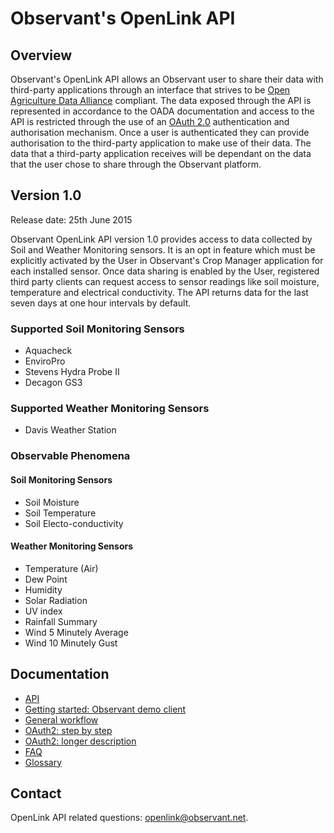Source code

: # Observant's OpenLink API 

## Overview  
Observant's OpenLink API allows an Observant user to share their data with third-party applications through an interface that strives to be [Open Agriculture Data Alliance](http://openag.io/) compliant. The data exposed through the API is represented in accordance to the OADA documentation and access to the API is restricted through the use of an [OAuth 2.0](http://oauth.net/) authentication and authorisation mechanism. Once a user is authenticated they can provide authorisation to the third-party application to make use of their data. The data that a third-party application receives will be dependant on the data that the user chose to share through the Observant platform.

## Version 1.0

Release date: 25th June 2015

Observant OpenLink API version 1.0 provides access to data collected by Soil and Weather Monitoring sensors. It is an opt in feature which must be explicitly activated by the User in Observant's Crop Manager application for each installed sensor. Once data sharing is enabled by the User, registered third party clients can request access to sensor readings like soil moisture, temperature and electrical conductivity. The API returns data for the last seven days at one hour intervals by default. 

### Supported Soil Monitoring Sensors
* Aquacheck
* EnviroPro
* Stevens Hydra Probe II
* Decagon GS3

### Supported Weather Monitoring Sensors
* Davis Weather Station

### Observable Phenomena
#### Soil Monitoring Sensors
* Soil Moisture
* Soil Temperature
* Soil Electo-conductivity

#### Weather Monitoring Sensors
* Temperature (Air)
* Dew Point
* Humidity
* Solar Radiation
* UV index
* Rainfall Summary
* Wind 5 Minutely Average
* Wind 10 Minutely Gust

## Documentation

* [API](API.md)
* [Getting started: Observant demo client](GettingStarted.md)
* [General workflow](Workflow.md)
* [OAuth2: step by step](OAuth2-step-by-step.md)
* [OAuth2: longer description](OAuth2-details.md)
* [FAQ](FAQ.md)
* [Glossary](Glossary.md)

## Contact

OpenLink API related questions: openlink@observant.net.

------------

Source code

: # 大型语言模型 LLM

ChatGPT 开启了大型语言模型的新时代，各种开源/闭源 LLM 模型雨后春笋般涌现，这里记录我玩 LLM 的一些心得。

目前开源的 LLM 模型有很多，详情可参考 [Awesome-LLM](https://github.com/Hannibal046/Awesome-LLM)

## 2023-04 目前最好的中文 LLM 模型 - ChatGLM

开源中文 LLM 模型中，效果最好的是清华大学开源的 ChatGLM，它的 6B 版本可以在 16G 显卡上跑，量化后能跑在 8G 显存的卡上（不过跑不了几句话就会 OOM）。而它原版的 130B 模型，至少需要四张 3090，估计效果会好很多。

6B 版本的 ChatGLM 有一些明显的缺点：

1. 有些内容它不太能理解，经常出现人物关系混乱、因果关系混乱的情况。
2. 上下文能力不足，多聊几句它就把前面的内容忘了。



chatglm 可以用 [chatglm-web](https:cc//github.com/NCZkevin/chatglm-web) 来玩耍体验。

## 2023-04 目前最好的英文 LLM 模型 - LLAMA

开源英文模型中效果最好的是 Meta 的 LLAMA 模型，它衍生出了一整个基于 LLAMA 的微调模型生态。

------------

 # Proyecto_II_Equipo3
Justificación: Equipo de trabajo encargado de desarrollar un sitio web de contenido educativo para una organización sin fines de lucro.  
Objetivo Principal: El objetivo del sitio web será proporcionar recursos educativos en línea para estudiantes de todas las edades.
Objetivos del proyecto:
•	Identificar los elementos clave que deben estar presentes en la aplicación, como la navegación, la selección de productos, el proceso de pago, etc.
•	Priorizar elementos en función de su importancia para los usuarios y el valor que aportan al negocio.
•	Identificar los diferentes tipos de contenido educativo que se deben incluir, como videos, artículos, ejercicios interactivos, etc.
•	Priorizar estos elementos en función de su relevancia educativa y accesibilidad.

------------

PROBLEM — Your reply is to repeat, unchanged, the lines above running from the one with "#### Weather Monitoring Sensors" up to and including the one with "OpenLink API related".

WRITTEN REPLY —
#### Weather Monitoring Sensors
* Temperature (Air)
* Dew Point
* Humidity
* Solar Radiation
* UV index
* Rainfall Summary
* Wind 5 Minutely Average
* Wind 10 Minutely Gust

## Documentation

* [API](API.md)
* [Getting started: Observant demo client](GettingStarted.md)
* [General workflow](Workflow.md)
* [OAuth2: step by step](OAuth2-step-by-step.md)
* [OAuth2: longer description](OAuth2-details.md)
* [FAQ](FAQ.md)
* [Glossary](Glossary.md)

## Contact

OpenLink API related questions: openlink@observant.net.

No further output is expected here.